Says Uma Shah, a resident of Royal Park on Kalawad Road: “If the state government wants, there are many ways and laws like Prevention of Anti Social Activities Act (PASA) to keep the oil millers and prices in control. With more than Rs 500 hike in the past six months, my budget is has been severely affected. It’s definitely a big factor to consider when I would go to vote this December.”
Though the state government has raided the mills through the Civil Supply and Weights and Measures Department, and even sent millers behind bars under the PASA Act, it has failed to buy the buffer stock which can help lower the rates. It finally had to request the millers to reduce the rates by Rs 10-25 in March, which proved to be too little, too late.

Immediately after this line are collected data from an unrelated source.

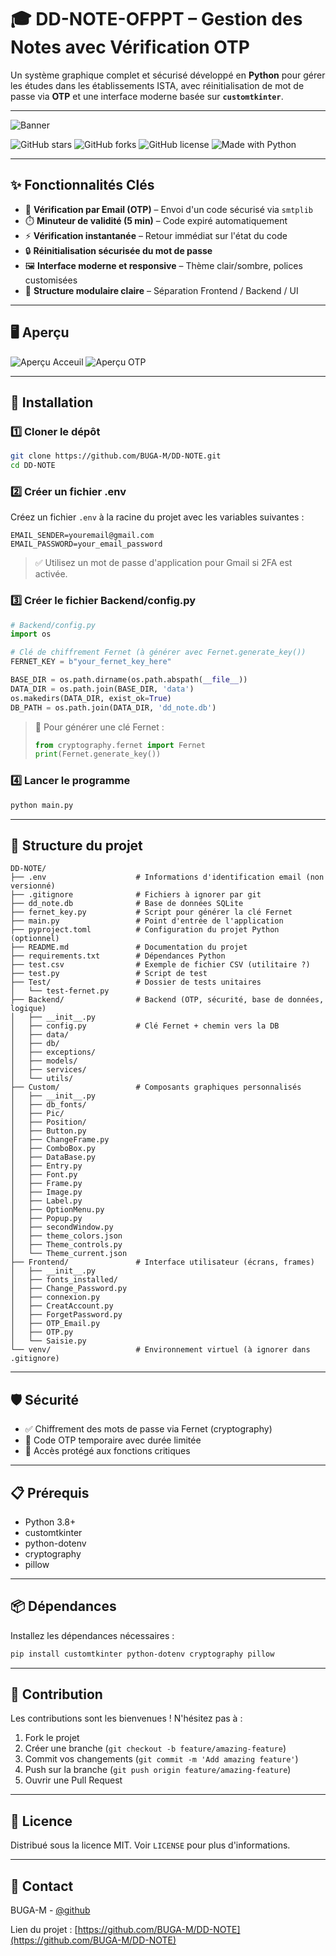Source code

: # 🎓 DD-NOTE-OFPPT – Gestion des Notes avec Vérification OTP

Un système graphique complet et sécurisé développé en **Python** pour gérer les études dans les établissements ISTA, avec réinitialisation de mot de passe via **OTP** et une interface moderne basée sur **`customtkinter`**.

---

![Banner](./assets/banner.png)

![GitHub stars](https://img.shields.io/github/stars/BUGA-M/DD-NOTE?style=flat-square)
![GitHub forks](https://img.shields.io/github/forks/BUGA-M/DD-NOTE?style=flat-square)
![GitHub license](https://img.shields.io/github/license/BUGA-M/DD-NOTE?style=flat-square)
![Made with Python](https://img.shields.io/badge/Made%20with-Python-blue?style=flat-square)

---

## ✨ Fonctionnalités Clés

- 🔐 **Vérification par Email (OTP)** – Envoi d'un code sécurisé via `smtplib`
- ⏱️ **Minuteur de validité (5 min)** – Code expiré automatiquement
- ⚡ **Vérification instantanée** – Retour immédiat sur l'état du code
- 🔒 **Réinitialisation sécurisée du mot de passe**
- 🖼️ **Interface moderne et responsive** – Thème clair/sombre, polices customisées
- 🧩 **Structure modulaire claire** – Séparation Frontend / Backend / UI

---

## 🖥️ Aperçu

![Aperçu Acceuil](./Custom/pic/acc.png)
![Aperçu OTP](./Custom/pic/otp.png)

---

## 🚀 Installation

### 1️⃣ Cloner le dépôt
```bash
git clone https://github.com/BUGA-M/DD-NOTE.git
cd DD-NOTE
```

### 2️⃣ Créer un fichier .env
Créez un fichier `.env` à la racine du projet avec les variables suivantes :
```
EMAIL_SENDER=youremail@gmail.com
EMAIL_PASSWORD=your_email_password
```
> ✅ Utilisez un mot de passe d'application pour Gmail si 2FA est activée.

### 3️⃣ Créer le fichier Backend/config.py
```python
# Backend/config.py
import os

# Clé de chiffrement Fernet (à générer avec Fernet.generate_key())
FERNET_KEY = b"your_fernet_key_here"

BASE_DIR = os.path.dirname(os.path.abspath(__file__))
DATA_DIR = os.path.join(BASE_DIR, 'data')
os.makedirs(DATA_DIR, exist_ok=True)
DB_PATH = os.path.join(DATA_DIR, 'dd_note.db')
```

> 🔐 Pour générer une clé Fernet :
> ```python
> from cryptography.fernet import Fernet
> print(Fernet.generate_key())
> ```

### 4️⃣ Lancer le programme
```bash
python main.py
```

---

## 📁 Structure du projet

```
DD-NOTE/
├── .env                    # Informations d'identification email (non versionné)
├── .gitignore              # Fichiers à ignorer par git
├── dd_note.db              # Base de données SQLite
├── fernet_key.py           # Script pour générer la clé Fernet
├── main.py                 # Point d'entrée de l'application
├── pyproject.toml          # Configuration du projet Python (optionnel)
├── README.md               # Documentation du projet
├── requirements.txt        # Dépendances Python
├── test.csv                # Exemple de fichier CSV (utilitaire ?)
├── test.py                 # Script de test
├── Test/                   # Dossier de tests unitaires
│   └── test-fernet.py
├── Backend/                # Backend (OTP, sécurité, base de données, logique)
│   ├── __init__.py
│   ├── config.py           # Clé Fernet + chemin vers la DB
│   ├── data/
│   ├── db/
│   ├── exceptions/
│   ├── models/
│   ├── services/
│   └── utils/
├── Custom/                 # Composants graphiques personnalisés
│   ├── __init__.py
│   ├── db_fonts/
│   ├── Pic/
│   ├── Position/
│   ├── Button.py
│   ├── ChangeFrame.py
│   ├── ComboBox.py
│   ├── DataBase.py
│   ├── Entry.py
│   ├── Font.py
│   ├── Frame.py
│   ├── Image.py
│   ├── Label.py
│   ├── OptionMenu.py
│   ├── Popup.py
│   ├── secondWindow.py
│   ├── theme_colors.json
│   ├── Theme_controls.py
│   └── Theme_current.json
├── Frontend/               # Interface utilisateur (écrans, frames)
│   ├── __init__.py
│   ├── fonts_installed/
│   ├── Change_Password.py
│   ├── connexion.py
│   ├── CreatAccount.py
│   ├── ForgetPassword.py
│   ├── OTP_Email.py
│   ├── OTP.py
│   └── Saisie.py
└── venv/                   # Environnement virtuel (à ignorer dans .gitignore)

```

---

## 🛡️ Sécurité

- ✅ Chiffrement des mots de passe via Fernet (cryptography)
- 🔁 Code OTP temporaire avec durée limitée
- 🚫 Accès protégé aux fonctions critiques

---

## 📋 Prérequis

- Python 3.8+
- customtkinter
- python-dotenv
- cryptography
- pillow

---

## 📦 Dépendances

Installez les dépendances nécessaires :

```bash
pip install customtkinter python-dotenv cryptography pillow
```

---

## 🤝 Contribution

Les contributions sont les bienvenues ! N'hésitez pas à :

1. Fork le projet
2. Créer une branche (`git checkout -b feature/amazing-feature`)
3. Commit vos changements (`git commit -m 'Add amazing feature'`)
4. Push sur la branche (`git push origin feature/amazing-feature`)
5. Ouvrir une Pull Request

---

## 📄 Licence

Distribué sous la licence MIT. Voir `LICENSE` pour plus d'informations.

---

## 📧 Contact

BUGA-M - [@github](https://github.com/BUGA-M)

Lien du projet : [https://github.com/BUGA-M/DD-NOTE](https://github.com/BUGA-M/DD-NOTE)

Meanwhile, the powerful oil millers in Saurashtra—who have altered the fates of governments in the past—is a divided lot. There are more than 700 mills in various districts of Saurashtra, including Rajkot, Junagadh, Jamnagar and Amreli. Like farmers, most millers too belong to the Patel community. This time, SOMA President Uka Patel has made his liking for the Congress very public. Many other millers too are unhappy with the Modi Government for the raids. But if a section of millers from Rajkot is supporting the Congress, the Jamnagar and Junagadh millers are still loyal to the BJP. “As far as political affiliations are concerned, SOMA is a divided house,” says SOMA Vice-President Khimaji Gojia.
As far as the BJP is concerned, it could easily divide the votes as well.